> TASK STATEMENT
The task calls for each line of the records below in which the word "provided" appears.

──────── RECORDS SUPPLIED

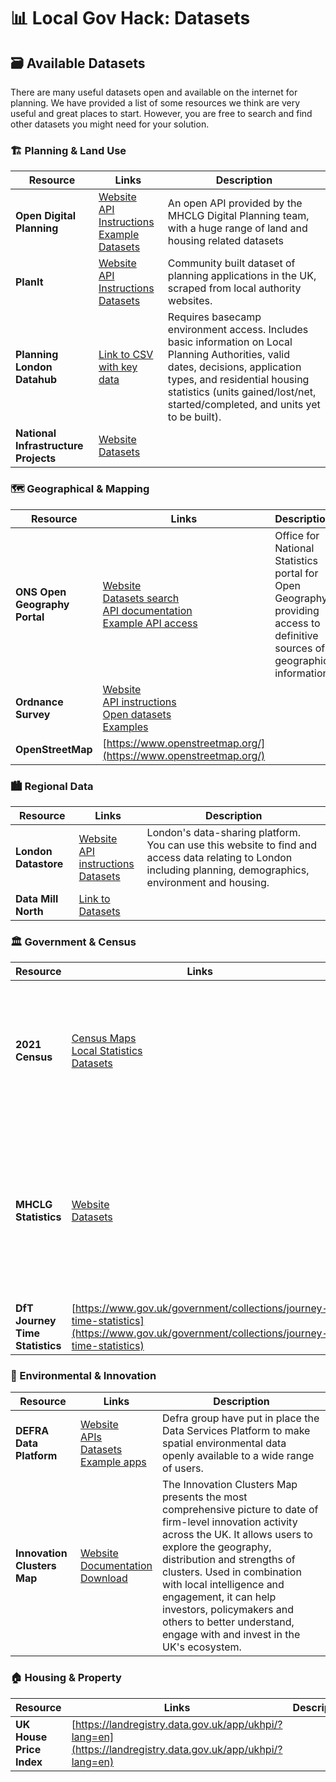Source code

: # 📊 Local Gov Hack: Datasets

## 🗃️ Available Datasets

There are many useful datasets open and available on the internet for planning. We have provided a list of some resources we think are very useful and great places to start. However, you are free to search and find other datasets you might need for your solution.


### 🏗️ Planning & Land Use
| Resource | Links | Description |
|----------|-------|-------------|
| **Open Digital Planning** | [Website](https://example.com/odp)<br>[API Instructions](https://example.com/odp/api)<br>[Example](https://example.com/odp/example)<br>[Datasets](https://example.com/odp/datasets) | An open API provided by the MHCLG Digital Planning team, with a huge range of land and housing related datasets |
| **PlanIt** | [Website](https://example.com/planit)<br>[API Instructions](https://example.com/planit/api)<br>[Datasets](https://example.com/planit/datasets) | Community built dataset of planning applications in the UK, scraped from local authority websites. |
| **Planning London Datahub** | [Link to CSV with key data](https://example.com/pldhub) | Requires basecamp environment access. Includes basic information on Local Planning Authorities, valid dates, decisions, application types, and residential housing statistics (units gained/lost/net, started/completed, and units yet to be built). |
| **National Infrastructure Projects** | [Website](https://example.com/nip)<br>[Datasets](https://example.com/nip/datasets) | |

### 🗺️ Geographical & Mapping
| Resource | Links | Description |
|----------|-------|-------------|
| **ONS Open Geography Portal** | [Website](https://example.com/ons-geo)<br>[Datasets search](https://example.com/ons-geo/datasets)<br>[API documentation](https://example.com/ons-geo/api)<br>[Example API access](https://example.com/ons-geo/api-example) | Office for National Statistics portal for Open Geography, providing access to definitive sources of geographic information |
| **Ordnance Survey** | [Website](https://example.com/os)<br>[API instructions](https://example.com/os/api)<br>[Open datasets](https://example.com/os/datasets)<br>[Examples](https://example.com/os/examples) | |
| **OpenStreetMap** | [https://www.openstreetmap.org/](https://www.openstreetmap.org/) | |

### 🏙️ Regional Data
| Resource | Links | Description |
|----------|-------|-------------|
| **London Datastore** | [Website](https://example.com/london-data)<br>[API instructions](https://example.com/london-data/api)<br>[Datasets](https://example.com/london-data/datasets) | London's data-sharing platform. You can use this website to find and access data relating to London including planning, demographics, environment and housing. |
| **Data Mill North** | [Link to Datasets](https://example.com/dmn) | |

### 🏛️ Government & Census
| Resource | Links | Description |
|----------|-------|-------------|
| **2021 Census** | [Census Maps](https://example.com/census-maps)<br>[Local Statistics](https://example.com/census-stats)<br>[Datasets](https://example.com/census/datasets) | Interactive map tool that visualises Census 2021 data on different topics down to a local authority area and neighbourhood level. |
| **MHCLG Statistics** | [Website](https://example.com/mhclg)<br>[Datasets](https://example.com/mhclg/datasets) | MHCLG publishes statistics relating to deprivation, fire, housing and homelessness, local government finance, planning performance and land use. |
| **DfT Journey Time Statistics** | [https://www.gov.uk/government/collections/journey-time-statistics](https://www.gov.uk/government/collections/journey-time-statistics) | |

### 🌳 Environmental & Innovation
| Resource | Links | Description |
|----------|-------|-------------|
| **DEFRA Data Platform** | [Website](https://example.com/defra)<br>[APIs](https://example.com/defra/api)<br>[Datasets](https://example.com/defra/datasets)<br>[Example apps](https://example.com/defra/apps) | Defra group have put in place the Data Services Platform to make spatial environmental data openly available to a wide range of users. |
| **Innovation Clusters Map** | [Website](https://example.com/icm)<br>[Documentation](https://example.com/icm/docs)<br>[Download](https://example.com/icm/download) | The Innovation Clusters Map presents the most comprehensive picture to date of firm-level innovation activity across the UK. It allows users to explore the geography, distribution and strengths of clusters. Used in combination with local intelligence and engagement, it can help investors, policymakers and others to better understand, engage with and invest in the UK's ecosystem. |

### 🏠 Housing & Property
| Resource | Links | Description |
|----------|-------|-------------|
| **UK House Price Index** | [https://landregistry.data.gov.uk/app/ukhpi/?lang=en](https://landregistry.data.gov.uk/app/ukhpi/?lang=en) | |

────────────────

> REPLY
There are many useful datasets open and available on the internet for planning. We have provided a list of some resources we think are very useful and great places to start. However, you are free to search and find other datasets you might need for your solution.
| **Open Digital Planning** | [Website](https://example.com/odp)<br>[API Instructions](https://example.com/odp/api)<br>[Example](https://example.com/odp/example)<br>[Datasets](https://example.com/odp/datasets) | An open API provided by the MHCLG Digital Planning team, with a huge range of land and housing related datasets |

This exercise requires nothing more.